Upstairs, in a house that in its glory days had belonged to the whiskey-distilling Jameson family, was the Dublin Writer’s Museum, with the Hugh Lane Gallery a few doors along. Despite these tourist destinations, the Northside of Dublin didn’t have any noted restaurants, a situation that hasn’t changed greatly even today. And as chef Lewis was a Cork man, and front-of-house Corbett hails from a hotel-owning family in Roscommon, both had the added disadvantage of being “blow-ins” in a city that is in many ways parochial and cliquey.
It was easy, therefore, to regard Chapter One as being less than serious, and when I first wrote about them, in 1992, it was to point out that the portraits of Samuel Beckett and James Joyce hanging on the walls seemed to be the restaurant’s only concession to modernism. “In furnishings, in service, and especially in the food,” I wrote, “Chapter One is firmly back in the days before Jemmy and Sam shook the literary world into a new age”.
Fast-forward 17 years to a Saturday evening in late October. Fifty-four people have been in Chapter One for the pre-theatre dinner, one of the restaurant’s specialties, and have headed off to listen to Stevie Nicks sing “Dreams” one more time, or else to mull over Conor McPherson’s newest play, The Birds, in the Gate Theatre. Eighty-four people are about to follow them for dinner, in a restaurant which seats 85. In the teeth of the most severe financial recession Dublin has endured in almost 30 years, Lewis and Corbett are operating at capacity.
In 2007, the Guide Michelin bestowed a single star on the restaurant, one of only five in the city. Ross Lewis has served as Commissioner-General of Eurotoques, the European chefs’ organization, and he is a member of Ireland’s Taste Council, a support group for artisan producers. The critical reputation and commercial success of Chapter One could not be greater.
What has happened is a two-part story. The first is Ross Lewis’s development as a leading chef in his country. The second is the way in which that narrative was written by people other than Lewis himself, in particular by his band of suppliers, whose creative input has given his food its signature.

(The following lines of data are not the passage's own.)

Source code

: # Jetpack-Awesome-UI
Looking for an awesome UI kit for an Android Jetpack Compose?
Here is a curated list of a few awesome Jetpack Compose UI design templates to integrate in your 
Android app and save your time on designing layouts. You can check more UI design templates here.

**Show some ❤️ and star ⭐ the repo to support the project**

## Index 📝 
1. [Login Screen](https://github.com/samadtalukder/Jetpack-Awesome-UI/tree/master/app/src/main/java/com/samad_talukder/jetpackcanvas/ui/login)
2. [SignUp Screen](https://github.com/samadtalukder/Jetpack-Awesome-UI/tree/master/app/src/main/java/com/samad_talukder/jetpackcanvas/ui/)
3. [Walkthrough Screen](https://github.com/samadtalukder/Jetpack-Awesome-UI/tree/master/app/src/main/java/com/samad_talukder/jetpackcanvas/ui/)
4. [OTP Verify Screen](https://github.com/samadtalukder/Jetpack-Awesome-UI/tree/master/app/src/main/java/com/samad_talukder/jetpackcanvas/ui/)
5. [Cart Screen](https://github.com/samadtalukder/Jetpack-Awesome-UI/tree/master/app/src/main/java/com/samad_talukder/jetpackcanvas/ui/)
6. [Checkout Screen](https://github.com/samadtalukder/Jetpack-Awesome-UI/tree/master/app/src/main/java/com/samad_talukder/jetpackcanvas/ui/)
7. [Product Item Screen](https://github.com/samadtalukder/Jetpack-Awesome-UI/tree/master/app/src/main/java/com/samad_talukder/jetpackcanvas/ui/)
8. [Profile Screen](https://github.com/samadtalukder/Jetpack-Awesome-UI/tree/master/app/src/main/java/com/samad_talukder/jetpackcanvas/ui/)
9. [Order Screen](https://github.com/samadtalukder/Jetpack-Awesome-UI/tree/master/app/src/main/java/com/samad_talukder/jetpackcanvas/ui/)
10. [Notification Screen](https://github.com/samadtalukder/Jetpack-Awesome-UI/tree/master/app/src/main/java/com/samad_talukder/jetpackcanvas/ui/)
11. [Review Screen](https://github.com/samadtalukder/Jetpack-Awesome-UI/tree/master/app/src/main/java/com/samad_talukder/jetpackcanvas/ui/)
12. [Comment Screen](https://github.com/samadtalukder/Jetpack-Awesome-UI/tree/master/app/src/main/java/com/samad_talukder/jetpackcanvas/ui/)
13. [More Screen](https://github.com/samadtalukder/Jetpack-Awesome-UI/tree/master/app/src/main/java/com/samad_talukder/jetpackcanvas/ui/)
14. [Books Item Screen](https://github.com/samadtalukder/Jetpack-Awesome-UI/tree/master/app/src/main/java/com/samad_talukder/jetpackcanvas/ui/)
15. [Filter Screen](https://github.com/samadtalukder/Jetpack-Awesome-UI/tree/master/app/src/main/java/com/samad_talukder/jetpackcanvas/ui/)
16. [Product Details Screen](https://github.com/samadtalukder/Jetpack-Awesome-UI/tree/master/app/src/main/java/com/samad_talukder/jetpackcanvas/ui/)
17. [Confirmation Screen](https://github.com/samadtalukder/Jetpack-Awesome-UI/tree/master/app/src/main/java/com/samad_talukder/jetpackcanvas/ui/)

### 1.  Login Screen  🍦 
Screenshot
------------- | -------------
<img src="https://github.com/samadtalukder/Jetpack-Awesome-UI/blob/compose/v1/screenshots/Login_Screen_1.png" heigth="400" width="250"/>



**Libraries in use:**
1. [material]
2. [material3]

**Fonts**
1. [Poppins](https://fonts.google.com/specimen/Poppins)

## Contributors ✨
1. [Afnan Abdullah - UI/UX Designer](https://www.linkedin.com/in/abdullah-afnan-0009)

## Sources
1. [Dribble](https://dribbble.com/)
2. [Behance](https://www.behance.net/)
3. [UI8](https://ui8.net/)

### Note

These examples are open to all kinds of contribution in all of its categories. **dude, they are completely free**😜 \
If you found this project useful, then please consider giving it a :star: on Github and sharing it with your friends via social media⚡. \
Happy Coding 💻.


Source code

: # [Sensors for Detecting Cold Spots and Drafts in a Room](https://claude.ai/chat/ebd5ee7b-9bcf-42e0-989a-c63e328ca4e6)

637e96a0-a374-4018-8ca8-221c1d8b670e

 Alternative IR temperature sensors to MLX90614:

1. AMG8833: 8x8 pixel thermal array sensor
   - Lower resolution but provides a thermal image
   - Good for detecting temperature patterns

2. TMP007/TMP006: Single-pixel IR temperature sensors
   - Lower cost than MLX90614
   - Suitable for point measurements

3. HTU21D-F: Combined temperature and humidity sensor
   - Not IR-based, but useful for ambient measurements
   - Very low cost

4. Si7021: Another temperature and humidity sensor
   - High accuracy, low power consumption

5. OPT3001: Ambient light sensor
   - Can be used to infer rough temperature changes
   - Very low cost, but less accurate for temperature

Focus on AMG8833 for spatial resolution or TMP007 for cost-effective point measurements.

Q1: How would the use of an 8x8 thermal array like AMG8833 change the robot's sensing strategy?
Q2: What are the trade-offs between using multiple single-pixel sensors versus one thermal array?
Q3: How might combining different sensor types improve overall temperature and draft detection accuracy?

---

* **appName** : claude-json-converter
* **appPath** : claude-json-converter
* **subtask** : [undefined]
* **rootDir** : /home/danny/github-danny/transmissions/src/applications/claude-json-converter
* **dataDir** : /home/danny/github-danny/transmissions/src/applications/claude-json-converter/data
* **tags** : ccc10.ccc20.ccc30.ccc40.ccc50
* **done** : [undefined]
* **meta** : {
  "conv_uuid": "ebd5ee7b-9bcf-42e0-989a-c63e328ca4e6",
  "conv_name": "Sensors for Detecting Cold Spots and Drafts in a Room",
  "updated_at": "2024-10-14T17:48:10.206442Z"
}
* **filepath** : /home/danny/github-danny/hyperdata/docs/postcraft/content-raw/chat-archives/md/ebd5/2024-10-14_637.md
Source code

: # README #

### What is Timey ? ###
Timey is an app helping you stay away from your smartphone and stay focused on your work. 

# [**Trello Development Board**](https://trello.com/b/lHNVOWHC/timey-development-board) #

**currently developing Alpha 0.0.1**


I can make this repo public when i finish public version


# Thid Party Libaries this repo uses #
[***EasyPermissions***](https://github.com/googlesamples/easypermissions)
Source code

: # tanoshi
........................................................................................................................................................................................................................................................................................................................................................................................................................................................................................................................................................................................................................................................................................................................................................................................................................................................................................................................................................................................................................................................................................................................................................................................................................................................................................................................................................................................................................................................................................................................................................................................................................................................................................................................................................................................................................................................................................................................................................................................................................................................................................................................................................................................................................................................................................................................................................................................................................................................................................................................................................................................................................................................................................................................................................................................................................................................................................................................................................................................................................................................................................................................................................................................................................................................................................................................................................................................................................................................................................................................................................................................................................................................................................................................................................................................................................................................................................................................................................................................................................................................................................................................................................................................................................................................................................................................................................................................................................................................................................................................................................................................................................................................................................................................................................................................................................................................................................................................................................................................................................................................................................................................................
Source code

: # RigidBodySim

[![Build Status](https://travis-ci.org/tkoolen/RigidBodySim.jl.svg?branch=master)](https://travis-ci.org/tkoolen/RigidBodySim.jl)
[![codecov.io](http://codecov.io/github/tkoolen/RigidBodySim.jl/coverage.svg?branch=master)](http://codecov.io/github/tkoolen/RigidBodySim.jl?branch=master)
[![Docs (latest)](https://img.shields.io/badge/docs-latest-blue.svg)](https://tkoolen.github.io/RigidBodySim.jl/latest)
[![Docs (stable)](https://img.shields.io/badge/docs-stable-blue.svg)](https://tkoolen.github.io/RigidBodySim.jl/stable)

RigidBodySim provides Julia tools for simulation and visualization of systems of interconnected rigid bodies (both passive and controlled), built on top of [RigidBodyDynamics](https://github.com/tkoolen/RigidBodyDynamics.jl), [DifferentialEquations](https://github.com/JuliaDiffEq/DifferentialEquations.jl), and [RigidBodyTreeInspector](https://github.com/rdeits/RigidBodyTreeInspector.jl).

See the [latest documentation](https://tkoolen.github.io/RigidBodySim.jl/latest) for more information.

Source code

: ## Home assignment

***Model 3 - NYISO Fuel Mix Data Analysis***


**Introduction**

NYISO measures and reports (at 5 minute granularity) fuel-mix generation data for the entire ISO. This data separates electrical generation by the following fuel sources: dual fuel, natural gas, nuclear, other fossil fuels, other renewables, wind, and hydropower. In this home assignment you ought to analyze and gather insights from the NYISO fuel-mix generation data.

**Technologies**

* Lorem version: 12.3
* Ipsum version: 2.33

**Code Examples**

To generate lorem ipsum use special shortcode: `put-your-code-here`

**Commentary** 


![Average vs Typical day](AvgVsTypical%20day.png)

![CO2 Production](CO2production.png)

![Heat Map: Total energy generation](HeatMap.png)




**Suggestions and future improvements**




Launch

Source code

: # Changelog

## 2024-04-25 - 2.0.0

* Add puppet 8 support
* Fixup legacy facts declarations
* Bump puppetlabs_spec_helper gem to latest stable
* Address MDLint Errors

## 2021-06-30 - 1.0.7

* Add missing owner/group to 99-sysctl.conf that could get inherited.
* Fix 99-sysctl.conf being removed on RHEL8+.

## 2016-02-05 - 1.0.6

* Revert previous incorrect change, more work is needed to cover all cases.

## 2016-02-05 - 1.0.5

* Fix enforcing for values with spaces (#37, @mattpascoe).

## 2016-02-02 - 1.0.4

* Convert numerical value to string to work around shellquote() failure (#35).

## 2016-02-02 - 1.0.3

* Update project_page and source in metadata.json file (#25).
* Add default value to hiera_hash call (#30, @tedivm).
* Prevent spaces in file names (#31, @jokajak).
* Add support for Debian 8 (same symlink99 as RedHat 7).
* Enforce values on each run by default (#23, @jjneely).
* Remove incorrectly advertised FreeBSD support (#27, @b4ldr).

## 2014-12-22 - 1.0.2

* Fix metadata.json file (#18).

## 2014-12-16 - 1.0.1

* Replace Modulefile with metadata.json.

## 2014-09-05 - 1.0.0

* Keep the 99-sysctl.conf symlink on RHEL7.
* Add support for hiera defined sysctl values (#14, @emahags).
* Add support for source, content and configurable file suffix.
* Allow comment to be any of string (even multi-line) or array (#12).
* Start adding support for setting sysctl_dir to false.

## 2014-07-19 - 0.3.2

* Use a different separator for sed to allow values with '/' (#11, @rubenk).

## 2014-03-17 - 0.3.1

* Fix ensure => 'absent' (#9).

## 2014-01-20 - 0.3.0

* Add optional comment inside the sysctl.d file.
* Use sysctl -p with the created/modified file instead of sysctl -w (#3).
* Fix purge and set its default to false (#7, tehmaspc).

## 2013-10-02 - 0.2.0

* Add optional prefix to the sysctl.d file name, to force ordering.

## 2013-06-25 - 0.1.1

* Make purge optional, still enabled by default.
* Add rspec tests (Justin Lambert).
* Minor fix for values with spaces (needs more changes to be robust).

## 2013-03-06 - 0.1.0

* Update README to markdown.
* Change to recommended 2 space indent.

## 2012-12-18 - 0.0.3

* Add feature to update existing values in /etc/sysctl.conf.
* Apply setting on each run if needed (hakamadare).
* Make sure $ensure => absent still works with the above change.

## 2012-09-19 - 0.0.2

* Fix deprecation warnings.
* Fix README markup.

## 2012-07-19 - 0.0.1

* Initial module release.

In contrast to the modern era, where chefs, like concert pianists and violin players, are under pressure to reach a state of defining maturity at ever-younger ages, Lewis achieved his style gradually. During the 1990s, Chapter One touched appeared on[?]Appeared on is good) few critical radars, yet it built a dedicated audience, drawing in the local business community at lunch and attracting residents who enjoyed the fact that this was their own restaurant, a Northside destination for Northsiders.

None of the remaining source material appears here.